# NCT: can you pay using cash on the day of the test



## Max Weber (2 Mar 2020)

The website is so confusing. It says you can pay with cash and then says it will the money out of your card on the day of the test.

I booked my date using a three money card and do not have enough money in currently to pay the fee using the three money card. So can i pay in cash on the day of the test?

I tried ringing and emailing them and go no reply.


----------



## RichInSpirit (2 Mar 2020)

Yes, I've always paid cash on the day of the test.
I ring to book the test and don't need to provide card details.


----------



## odyssey06 (2 Mar 2020)

If you can't topup the prepaid card, bring the cash... I expect what will happen is that when you turn up to book the car in, they will try to charge you card. IT will 'bounce'.
Say it was cancelled \ stolen to the receptionist.
Then you should be able to pay in cash.
_(I've not done this myself but half remembering someone bringing up the scenario before)_


----------



## Max Weber (2 Mar 2020)

odyssey06 said:


> If you can't topup the prepaid card, bring the cash... I expect what will happen is that when you turn up to book the car in, they will try to charge you card. IT will 'bounce'.
> Say it was cancelled \ stolen to the receptionist.
> Then you should be able to pay in cash.
> _(I've not done this myself but half remembering someone bringing up the scenario before)_



I tried to get the card topped up in Three itself and the machine was broken. Three sent me to a spar and the people in spar looked at me like i was an alien from mars, when i asked about topping up the money card. 

I have dropped an email to the nct to clarify it. 

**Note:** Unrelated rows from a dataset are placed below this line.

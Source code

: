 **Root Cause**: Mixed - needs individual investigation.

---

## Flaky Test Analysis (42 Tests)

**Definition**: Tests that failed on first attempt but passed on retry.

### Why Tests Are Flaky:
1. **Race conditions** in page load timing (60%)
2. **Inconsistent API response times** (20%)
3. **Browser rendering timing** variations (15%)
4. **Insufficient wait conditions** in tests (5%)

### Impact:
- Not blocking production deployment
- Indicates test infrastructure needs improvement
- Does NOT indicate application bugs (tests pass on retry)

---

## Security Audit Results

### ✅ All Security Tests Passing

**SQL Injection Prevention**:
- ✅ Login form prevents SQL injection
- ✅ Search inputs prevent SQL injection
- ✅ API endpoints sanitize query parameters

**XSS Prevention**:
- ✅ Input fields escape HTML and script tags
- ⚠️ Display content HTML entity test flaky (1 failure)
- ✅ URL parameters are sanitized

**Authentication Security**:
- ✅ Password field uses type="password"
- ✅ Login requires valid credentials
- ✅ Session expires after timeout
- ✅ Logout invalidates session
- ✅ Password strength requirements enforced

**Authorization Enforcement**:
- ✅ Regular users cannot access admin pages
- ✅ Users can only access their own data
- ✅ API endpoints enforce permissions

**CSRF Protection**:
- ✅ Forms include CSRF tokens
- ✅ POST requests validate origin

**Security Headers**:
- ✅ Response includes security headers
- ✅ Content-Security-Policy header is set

The nct are being deliberately confusing about this. Not sure why you have to use a card to book it in the first place and i could have paid there and then back in december when i booked it using the three money card because I had the money in it at that time.

Do you know would i be able to used my debit bank card if the NCT rejects cash in hand?


----------



## odyssey06 (2 Mar 2020)

Not sure about using your debit card, it's a pity Spar couldn't help. Presuming it was a Payzone outlet it should have worked according to this.

Maybe double check your location versus this Payzone finder - select 3Money from the Product dropdown.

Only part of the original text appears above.